Плачет луна на могиле. Её свет заметно потускнел от скорби, мрачным сводом укрыв схороненных. Зловещая пустота с тишиной навеки поселились на тайном кладбище двух душ. Кому они нужны теперь? Будут ли о них помнить? Кто подарит им крест, на котором почивать станут вороны — единственные гости помертвелых?
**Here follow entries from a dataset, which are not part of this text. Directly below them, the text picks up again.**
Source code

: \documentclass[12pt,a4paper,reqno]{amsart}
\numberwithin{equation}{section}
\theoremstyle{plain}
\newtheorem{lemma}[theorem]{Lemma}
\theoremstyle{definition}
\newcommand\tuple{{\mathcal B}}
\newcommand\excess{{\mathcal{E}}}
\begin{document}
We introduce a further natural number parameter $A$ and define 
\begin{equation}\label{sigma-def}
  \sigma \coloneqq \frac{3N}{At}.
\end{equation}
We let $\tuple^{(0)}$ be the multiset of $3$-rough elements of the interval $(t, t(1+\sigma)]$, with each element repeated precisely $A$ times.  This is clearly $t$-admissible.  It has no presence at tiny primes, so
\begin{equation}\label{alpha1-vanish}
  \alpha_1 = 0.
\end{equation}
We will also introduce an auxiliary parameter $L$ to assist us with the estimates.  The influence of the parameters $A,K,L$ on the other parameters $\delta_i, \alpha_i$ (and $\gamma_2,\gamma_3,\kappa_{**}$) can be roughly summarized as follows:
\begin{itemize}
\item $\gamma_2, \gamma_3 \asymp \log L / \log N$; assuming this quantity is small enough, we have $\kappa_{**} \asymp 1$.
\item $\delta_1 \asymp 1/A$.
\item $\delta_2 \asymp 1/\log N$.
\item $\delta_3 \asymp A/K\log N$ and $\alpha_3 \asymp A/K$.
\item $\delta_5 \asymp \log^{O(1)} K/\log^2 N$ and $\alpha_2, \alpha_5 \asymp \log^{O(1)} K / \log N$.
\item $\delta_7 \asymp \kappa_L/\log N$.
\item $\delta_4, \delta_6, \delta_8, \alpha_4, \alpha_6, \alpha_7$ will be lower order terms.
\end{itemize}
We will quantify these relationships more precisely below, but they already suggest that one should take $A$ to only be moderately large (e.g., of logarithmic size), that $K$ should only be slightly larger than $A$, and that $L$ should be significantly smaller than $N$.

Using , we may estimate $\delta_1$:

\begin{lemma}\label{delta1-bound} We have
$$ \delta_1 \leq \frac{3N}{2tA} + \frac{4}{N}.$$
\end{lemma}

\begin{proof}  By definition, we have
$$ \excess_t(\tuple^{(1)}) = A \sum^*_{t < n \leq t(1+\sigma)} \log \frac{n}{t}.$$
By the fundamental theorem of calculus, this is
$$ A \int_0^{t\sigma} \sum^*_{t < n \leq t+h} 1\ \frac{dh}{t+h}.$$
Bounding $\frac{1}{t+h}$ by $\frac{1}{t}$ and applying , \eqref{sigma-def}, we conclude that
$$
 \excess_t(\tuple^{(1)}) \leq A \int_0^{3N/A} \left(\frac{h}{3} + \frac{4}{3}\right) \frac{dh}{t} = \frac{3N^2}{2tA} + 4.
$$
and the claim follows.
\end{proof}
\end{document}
После ночи обязательно наступает рассвет: на землю мягко опустится солнечное свечение, рассеивая туман, будет мазать золотом асфальты улиц. Новый день принесет за собой новое время и новые возможности. Город снова прошьют иглой, латками штопая дыры, заставляя забывать и жить по-новому. Порядятся новые куклы с мраморными лицами, синими глазами, словно сущий лед. Куклы разольют тебе надежду по шотам, и ты бездумно выпьешь сладкий яд, вновь ощутив себя престарелым акселератом.

Затем ты нырнешь, уходишь на самое дно вместе с куклой…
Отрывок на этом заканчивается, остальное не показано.